**Exercise instructions:** The word to look for is "article". Report every line of the entries below that has it.

*** Begin section ***

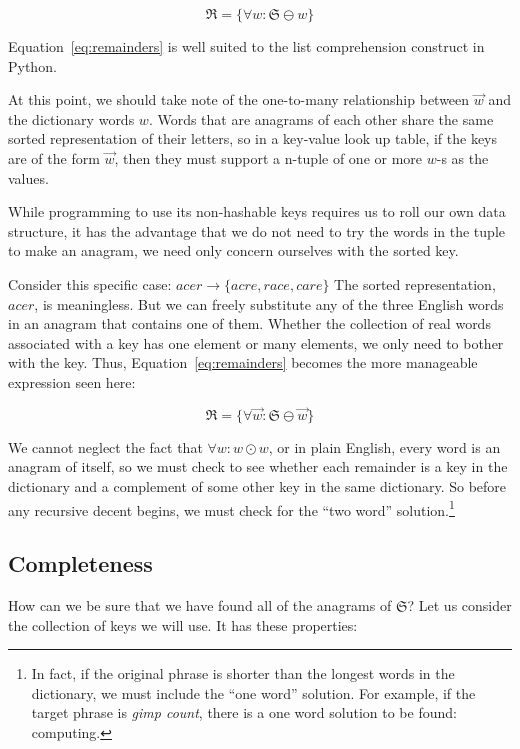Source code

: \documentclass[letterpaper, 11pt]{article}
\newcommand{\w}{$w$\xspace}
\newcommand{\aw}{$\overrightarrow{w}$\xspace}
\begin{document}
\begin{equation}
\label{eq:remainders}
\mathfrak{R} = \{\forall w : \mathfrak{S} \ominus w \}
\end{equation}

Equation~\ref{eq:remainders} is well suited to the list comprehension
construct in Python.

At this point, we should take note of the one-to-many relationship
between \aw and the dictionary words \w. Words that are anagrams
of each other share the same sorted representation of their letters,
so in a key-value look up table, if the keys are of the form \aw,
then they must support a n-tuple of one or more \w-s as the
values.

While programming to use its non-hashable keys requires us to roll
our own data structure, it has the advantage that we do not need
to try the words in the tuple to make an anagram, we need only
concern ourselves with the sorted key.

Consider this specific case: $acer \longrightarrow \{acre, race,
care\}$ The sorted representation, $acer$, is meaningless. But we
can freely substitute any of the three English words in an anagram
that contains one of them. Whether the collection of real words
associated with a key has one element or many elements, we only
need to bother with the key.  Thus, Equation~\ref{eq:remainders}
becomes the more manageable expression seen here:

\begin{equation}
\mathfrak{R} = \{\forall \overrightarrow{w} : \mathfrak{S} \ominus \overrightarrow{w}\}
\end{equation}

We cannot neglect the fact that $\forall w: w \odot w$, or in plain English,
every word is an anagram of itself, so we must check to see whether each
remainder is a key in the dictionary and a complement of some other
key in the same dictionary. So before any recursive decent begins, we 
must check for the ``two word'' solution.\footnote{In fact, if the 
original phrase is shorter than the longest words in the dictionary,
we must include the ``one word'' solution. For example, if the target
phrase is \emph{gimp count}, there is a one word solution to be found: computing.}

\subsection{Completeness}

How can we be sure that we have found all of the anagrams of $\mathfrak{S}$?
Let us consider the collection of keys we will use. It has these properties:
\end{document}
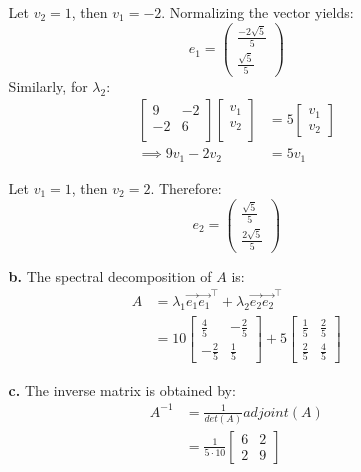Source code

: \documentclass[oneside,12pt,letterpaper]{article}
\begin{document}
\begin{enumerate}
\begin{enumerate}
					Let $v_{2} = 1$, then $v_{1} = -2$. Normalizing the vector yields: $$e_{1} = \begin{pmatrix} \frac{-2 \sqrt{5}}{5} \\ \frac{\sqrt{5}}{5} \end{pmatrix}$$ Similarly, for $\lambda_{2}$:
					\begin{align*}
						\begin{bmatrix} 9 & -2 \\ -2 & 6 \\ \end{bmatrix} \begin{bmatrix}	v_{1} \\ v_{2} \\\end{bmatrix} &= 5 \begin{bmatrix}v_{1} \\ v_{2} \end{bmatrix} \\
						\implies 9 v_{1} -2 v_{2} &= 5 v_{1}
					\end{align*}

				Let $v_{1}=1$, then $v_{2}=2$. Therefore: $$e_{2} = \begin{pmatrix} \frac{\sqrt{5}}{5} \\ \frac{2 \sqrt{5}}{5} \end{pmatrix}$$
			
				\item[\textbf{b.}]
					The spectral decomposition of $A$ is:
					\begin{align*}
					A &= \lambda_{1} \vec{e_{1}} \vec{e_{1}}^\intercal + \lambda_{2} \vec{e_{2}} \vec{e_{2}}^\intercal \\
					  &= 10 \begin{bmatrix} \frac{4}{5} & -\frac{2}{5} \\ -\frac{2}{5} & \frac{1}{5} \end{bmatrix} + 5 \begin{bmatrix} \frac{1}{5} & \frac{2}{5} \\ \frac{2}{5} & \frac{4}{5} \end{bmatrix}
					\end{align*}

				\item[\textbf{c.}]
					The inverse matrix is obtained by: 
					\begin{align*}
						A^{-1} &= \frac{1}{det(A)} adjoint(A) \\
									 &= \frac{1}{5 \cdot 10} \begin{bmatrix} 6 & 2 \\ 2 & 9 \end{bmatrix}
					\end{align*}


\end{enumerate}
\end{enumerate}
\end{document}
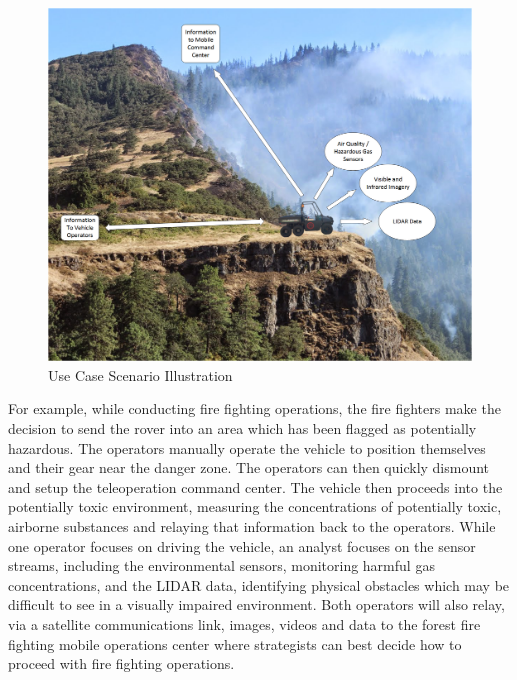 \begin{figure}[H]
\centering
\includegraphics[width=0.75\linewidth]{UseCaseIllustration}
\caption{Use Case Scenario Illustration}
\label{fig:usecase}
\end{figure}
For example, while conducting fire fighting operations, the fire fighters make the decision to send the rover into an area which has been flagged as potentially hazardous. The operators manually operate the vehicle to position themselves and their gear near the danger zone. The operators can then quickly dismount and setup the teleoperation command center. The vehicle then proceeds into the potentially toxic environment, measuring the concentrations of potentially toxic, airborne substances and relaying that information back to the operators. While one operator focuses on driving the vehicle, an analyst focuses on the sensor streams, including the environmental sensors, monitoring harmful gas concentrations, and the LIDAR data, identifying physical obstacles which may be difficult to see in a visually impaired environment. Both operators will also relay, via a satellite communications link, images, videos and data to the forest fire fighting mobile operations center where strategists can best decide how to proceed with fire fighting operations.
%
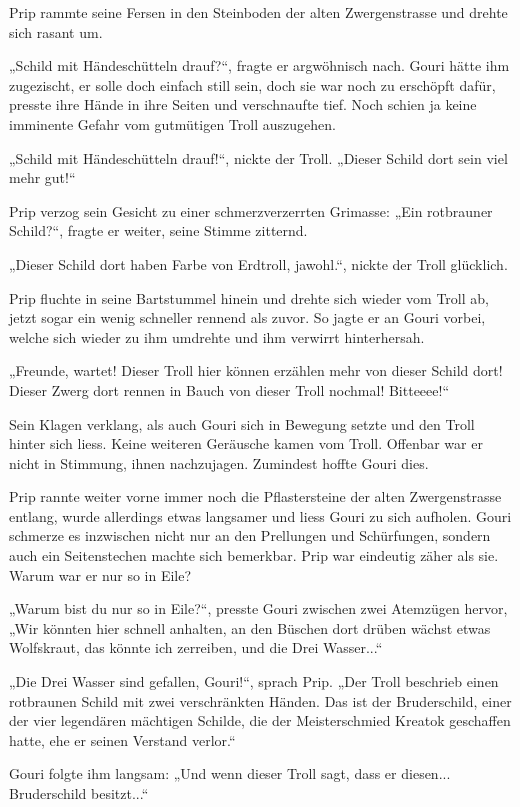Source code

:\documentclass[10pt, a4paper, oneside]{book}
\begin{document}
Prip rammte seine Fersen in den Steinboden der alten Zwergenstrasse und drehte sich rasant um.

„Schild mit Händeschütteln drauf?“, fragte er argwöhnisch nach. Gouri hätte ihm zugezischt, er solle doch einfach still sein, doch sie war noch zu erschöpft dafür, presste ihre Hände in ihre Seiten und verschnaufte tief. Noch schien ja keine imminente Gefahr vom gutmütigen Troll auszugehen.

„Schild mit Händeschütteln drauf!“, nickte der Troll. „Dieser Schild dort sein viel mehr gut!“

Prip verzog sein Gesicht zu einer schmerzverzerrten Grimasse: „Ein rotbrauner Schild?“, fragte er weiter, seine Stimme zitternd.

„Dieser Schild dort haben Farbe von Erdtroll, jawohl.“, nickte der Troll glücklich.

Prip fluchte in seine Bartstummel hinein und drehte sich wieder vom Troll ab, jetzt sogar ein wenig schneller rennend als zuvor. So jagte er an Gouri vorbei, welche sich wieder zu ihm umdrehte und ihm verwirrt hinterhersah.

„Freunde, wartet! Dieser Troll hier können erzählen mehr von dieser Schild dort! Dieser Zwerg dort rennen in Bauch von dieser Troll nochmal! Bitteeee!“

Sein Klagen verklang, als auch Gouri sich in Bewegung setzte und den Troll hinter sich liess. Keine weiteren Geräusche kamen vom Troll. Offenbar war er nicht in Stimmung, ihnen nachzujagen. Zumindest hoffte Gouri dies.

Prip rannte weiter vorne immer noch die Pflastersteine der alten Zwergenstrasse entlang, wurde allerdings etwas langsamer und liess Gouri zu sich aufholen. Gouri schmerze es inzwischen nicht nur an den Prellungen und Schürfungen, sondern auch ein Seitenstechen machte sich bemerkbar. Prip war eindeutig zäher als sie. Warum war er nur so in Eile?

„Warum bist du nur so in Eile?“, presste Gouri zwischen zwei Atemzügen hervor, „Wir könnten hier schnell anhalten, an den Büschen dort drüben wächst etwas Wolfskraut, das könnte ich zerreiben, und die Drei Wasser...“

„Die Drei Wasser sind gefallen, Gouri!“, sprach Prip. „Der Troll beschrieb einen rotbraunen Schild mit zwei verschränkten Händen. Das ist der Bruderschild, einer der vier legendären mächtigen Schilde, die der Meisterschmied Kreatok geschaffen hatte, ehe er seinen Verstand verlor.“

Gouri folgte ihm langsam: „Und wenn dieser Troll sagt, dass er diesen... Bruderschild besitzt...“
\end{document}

*** End section ***

**Solution to this problem:**
: \documentclass[letterpaper, 11pt]{article}
: \documentclass[oneside,12pt,letterpaper]{article}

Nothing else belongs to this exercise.